Sobchak, then aged 36, is one of the most influential women in Russia; her father was mayor of Russia and well-connected to the Putin regime, and there are rumours that Sobchak is Putin’s goddaughter. She is a Russian socialite (‘Russia’s Paris Hilton’) who became a TV journalist and activist and has had considerable success as a business woman and writer.
After she married and became a mother she repositioned herself as a more mature celebrity and engaged more with political circles opposing Putin’s autocratic rule, and eventually created her own political party to support her presidential campaign. (This met with considerable opposition in the still strongly patriarchal Russian context.)

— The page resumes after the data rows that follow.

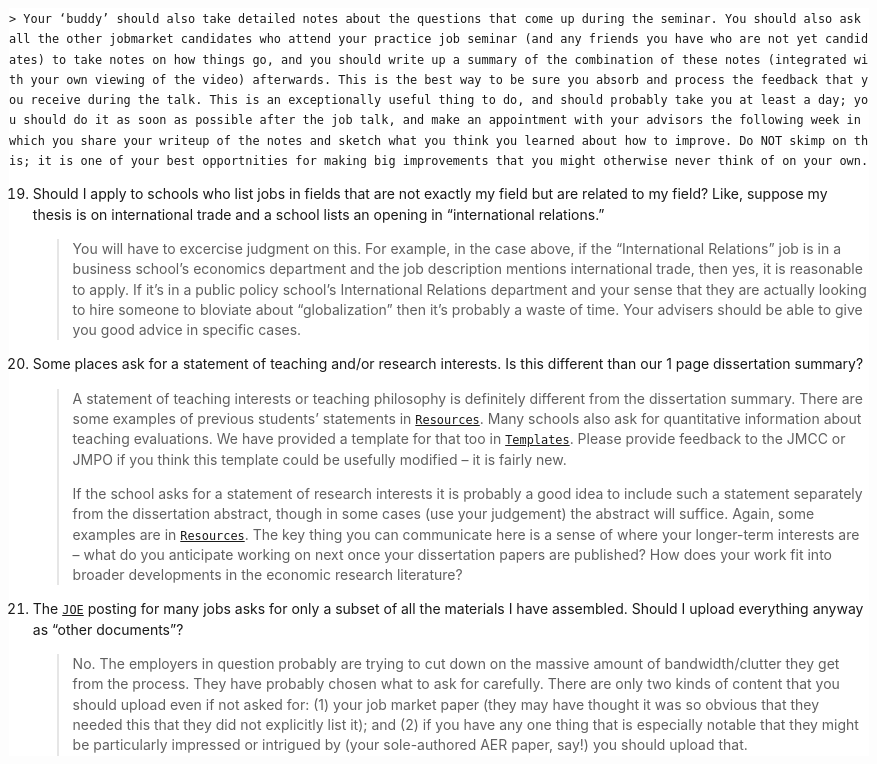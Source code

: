    > Your ‘buddy’ should also take detailed notes about the questions that come up during the seminar. You should also ask all the other jobmarket candidates who attend your practice job seminar (and any friends you have who are not yet candidates) to take notes on how things go, and you should write up a summary of the combination of these notes (integrated with your own viewing of the video) afterwards. This is the best way to be sure you absorb and process the feedback that you receive during the talk. This is an exceptionally useful thing to do, and should probably take you at least a day; you should do it as soon as possible after the job talk, and make an appointment with your advisors the following week in which you share your writeup of the notes and sketch what you think you learned about how to improve. Do NOT skimp on this; it is one of your best opportnities for making big improvements that you might otherwise never think of on your own.

19. Should I apply to schools who list jobs in fields that are not exactly my field but are related to my field? Like, suppose my thesis is on international trade and a school lists an opening in “international relations.”

    > You will have to excercise judgment on this. For example, in the case above, if the “International Relations” job is in a business school’s economics department and the job description mentions international trade, then yes, it is reasonable to apply. If it’s in a public policy school’s International Relations department and your sense that they are actually looking to hire someone to bloviate about “globalization” then it’s probably a waste of time. Your advisers should be able to give you good advice in specific cases.

20. Some places ask for a statement of teaching and/or research interests. Is this different than our 1 page dissertation summary?

    > A statement of teaching interests or teaching philosophy is definitely different from the dissertation summary. There are some examples of previous students’ statements in [`Resources`](https://github.com/ccarrollATjhuecon/JobMarket-Latest/blob/main/Resources). Many schools also ask for quantitative information about teaching evaluations. We have provided a template for that too in [`Templates`](https://github.com/ccarrollATjhuecon/JobMarket-Latest/blob/main/Templates). Please provide feedback to the JMCC or JMPO if you think this template could be usefully modified – it is fairly new.
    >
    > If the school asks for a statement of research interests it is probably a good idea to include such a statement separately from the dissertation abstract, though in some cases (use your judgement) the abstract will suffice. Again, some examples are in [`Resources`](https://github.com/ccarrollATjhuecon/JobMarket-Latest/blob/main/Resources). The key thing you can communicate here is a sense of where your longer-term interests are – what do you anticipate working on next once your dissertation papers are published? How does your work fit into broader developments in the economic research literature?
    >
    > <div id="PostOtherDocsQ">
    >
    > </div>

21. The [`JOE`](https://www.aeaweb.org/joe) posting for many jobs asks for only a subset of all the materials I have assembled. Should I upload everything anyway as “other documents”?

    > No. The employers in question probably are trying to cut down on the massive amount of bandwidth/clutter they get from the process. They have probably chosen what to ask for carefully. There are only two kinds of content that you should upload even if not asked for: (1) your job market paper (they may have thought it was so obvious that they needed this that they did not explicitly list it); and (2) if you have any one thing that is especially notable that they might be particularly impressed or intrigued by (your sole-authored AER paper, say!) you should upload that.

She made the announcement of her candidacy in an online video set in her (?) kitchen, appealing to stereotypes of womanhood; the style and setting of the video was immediately mocked by Russian comedians. More generally, Sobchak was mocked and attacked variously for her assertive style as a modern woman, as well as for not being strong and serious enough to be President; details and photos from her past live(s) as a socialite were also dragged up, and she was accused of being a stooge candidate created by Putin’s camp itself.
The style of her campaign was also mocked; one of her slogans was that she was the candidate “against everyone”, presumably meaning against the establishment but also misread as indicating her liberal elite status and separation from ordinary, socially conservative people. Campaign imagery was also altered to draw connections with Ukraine’s failed leader Yulia Tymoshenko.
Sobchak countered some of this with self-mockery and a chameleon-like persona, and by taking a deliberately ironic and evasive approach to her statements. This also meant that she oscillated between more liberal and more conservative statements, however. Her stance might be best described as post- rather than anti-feminist, but exactly what this means in practice remains unclear and often backfired. Overall, of course, these difficulties are not limited to her campaign, but experienced by many celebrity political candidates.